__Dataset entries__

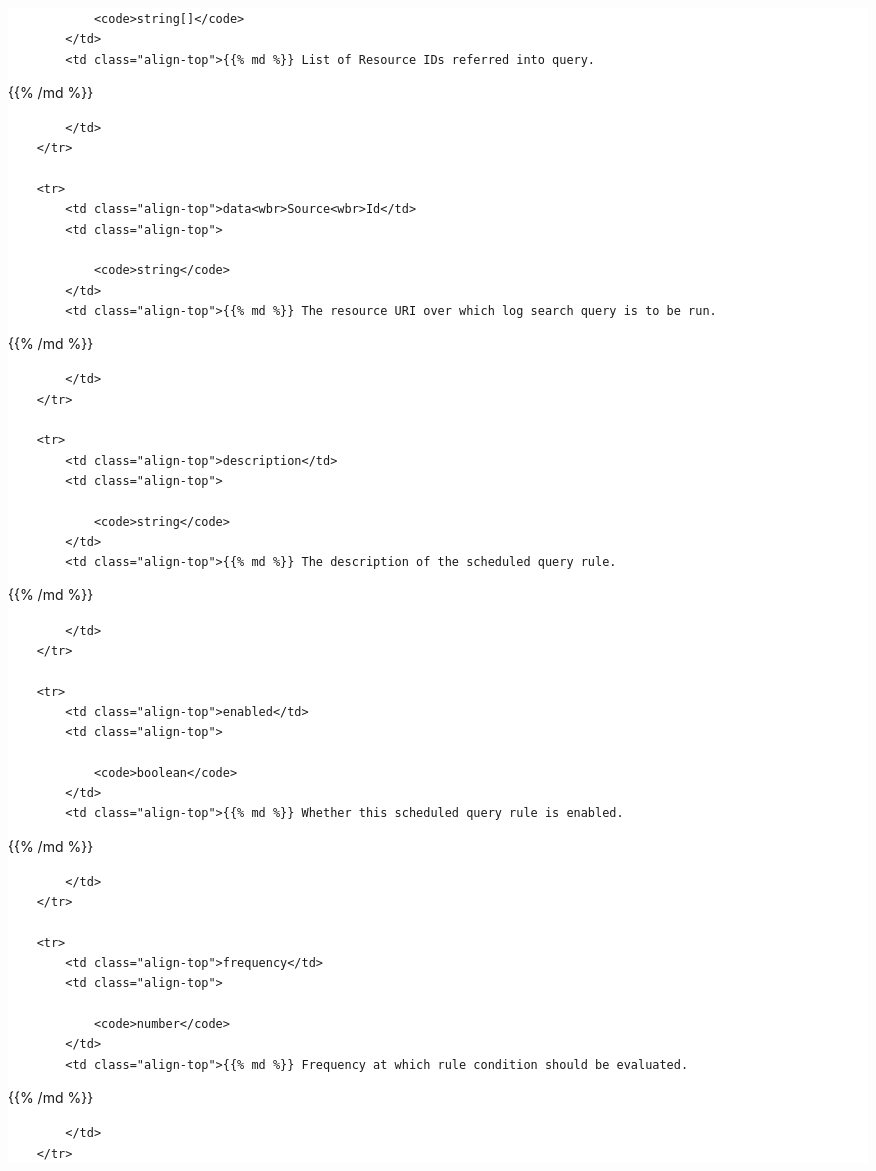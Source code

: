                 <code>string[]</code>
            </td>
            <td class="align-top">{{% md %}} List of Resource IDs referred into query.
 {{% /md %}}

            
            </td>
        </tr>
    
        <tr>
            <td class="align-top">data<wbr>Source<wbr>Id</td>
            <td class="align-top">
                
                <code>string</code>
            </td>
            <td class="align-top">{{% md %}} The resource URI over which log search query is to be run.
 {{% /md %}}

            
            </td>
        </tr>
    
        <tr>
            <td class="align-top">description</td>
            <td class="align-top">
                
                <code>string</code>
            </td>
            <td class="align-top">{{% md %}} The description of the scheduled query rule.
 {{% /md %}}

            
            </td>
        </tr>
    
        <tr>
            <td class="align-top">enabled</td>
            <td class="align-top">
                
                <code>boolean</code>
            </td>
            <td class="align-top">{{% md %}} Whether this scheduled query rule is enabled.
 {{% /md %}}

            
            </td>
        </tr>
    
        <tr>
            <td class="align-top">frequency</td>
            <td class="align-top">
                
                <code>number</code>
            </td>
            <td class="align-top">{{% md %}} Frequency at which rule condition should be evaluated.
 {{% /md %}}

            
            </td>
        </tr>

__Directions for this task__
Scan the records for the string "scheduled" and report each line where it occurs.

__Task output__
            <td class="align-top">{{% md %}} The description of the scheduled query rule.
            <td class="align-top">{{% md %}} Whether this scheduled query rule is enabled.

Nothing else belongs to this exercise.